The following are the Pulitzer Prizes for 1951.

==Journalism awards==

- Public Service:
  - The Miami Herald and the Brooklyn Eagle, for their reporting on organized crime during the year.
- Local Reporting:
  - Edward S. Montgomery of the San Francisco Examiner, for his series of articles on tax frauds which culminated in an exposé within the Bureau of Internal Revenue.
- National Reporting:
  - No award given.
- International Reporting:
  - Keyes Beech (Chicago Daily News); Homer Bigart (New York Herald Tribune); Marguerite Higgins (New York Herald Tribune); Relman Morin (AP); Fred Sparks (Chicago Daily News); and Don Whitehead (AP), for their reporting of the Korean War.
- Editorial Writing:
  - William Harry Fitzpatrick of the New Orleans States, for his series of editorials analyzing and clarifying a very important constitutional issue, which is described by the general heading of the series, "Government by Treaty".
- Editorial Cartooning:
  - Reg Manning of The Arizona Republic, for "Hats".
- Photography:
  - Max Desfor of the Associated Press, for his photographic coverage of the Korean War, an outstanding example of which is, "Flight of Refugees Across Wrecked Bridge in Korea".
- Special Citations:
  - Cyrus L. Sulzberger of The New York Times, for his exclusive interview with Archbishop Aloysius Stepinac.
  - Arthur Krock of The New York Times, for his exclusive interview with President Truman.

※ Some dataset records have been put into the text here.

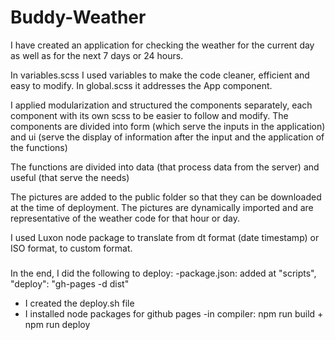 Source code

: # Buddy-Weather
I have created an application for checking the weather for the current day as well as for the next 7 days or 24 hours.

In variables.scss I used variables to make the code cleaner, efficient and easy to modify.
In global.scss it addresses the App component.

I applied modularization and structured the components separately, each component with its own scss to be easier to follow and modify.
The components are divided into form (which serve the inputs in the application) and ui (serve the display of information after the input and the application of the functions)

The functions are divided into data (that process data from the server) and useful (that serve the needs)

The pictures are added to the public folder so that they can be downloaded at the time of deployment. The pictures are dynamically imported and are representative of the weather code for that hour or day.

I used Luxon node package to translate from dt format (date timestamp) or ISO format, to custom format.

###
In the end, I did the following to deploy:
-package.json: added at "scripts", "deploy": "gh-pages -d dist"
- I created the deploy.sh file
- I installed node packages for github pages
-in compiler: npm run build + npm run deploy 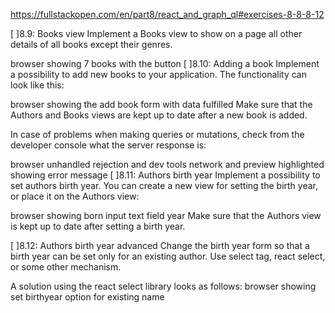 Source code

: https://fullstackopen.com/en/part8/react_and_graph_ql#exercises-8-8-8-12

[ ]8.9: Books view
Implement a Books view to show on a page all other details of all books except their genres.

browser showing 7 books with the button
[ ]8.10: Adding a book
Implement a possibility to add new books to your application. The functionality can look like this:

browser showing the add book form with data fulfilled
Make sure that the Authors and Books views are kept up to date after a new book is added.

In case of problems when making queries or mutations, check from the developer console what the server response is:

browser unhandled rejection and dev tools network and preview highlighted showing error message
[ ]8.11: Authors birth year
Implement a possibility to set authors birth year. You can create a new view for setting the birth year, or place it on the Authors view:

browser showing born input text field year
Make sure that the Authors view is kept up to date after setting a birth year.

[ ]8.12: Authors birth year advanced
Change the birth year form so that a birth year can be set only for an existing author. Use select tag, react select, or some other mechanism.

A solution using the react select library looks as follows:
browser showing set birthyear option for existing name
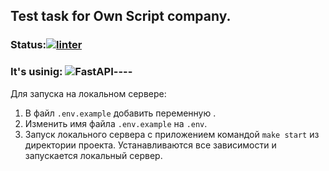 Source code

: ## Test task for Own Script company.
### Status:[![linter](https://github.com/Morozov33/lighthouse_api/actions/workflows/linter.yml/badge.svg)](https://github.com/Morozov33/lighthouse_api/actions/workflows/linter.yml)
### It's usinig: ![FastAPI](https://img.shields.io/badge/FastAPI-005571?style=for-the-badge&logo=fastapi)----
Для запуска на локальном сервере:
1. В файл `.env.example` добавить переменную .
2. Изменить имя файла `.env.example` на `.env`.
3. Запуск локального сервера с приложением командой `make start` из директории проекта. Устанавливаются все зависимости и запускается локальный сервер.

As a member of the Advisory Board of the Pulitzer Prizes, Krock was ineligible for a prize, under the Board's policy. His interview was cited as the outstanding example of national reporting for the year, in lieu of awarding the National Reporting prize to anyone.

==Letters, Drama and Music Awards==

- Fiction:
  - The Town by Conrad Richter (Knopf).
- Drama:
  - No award given.
- History:
  - The Old Northwest, Pioneer Period 1815–1840 by R. Carlyle Buley (Indiana Univ. Press).
- Biography or Autobiography:
  - John C. Calhoun: American Portrait by Margaret Coit (Houghton).
- Poetry:
  - Complete Poems by Carl Sandburg (Harcourt).
- Music:
  - Music in Giants in the Earth by Douglas Moore (Circle Blue), produced by Columbia Opera Workshop, March 28, 1951.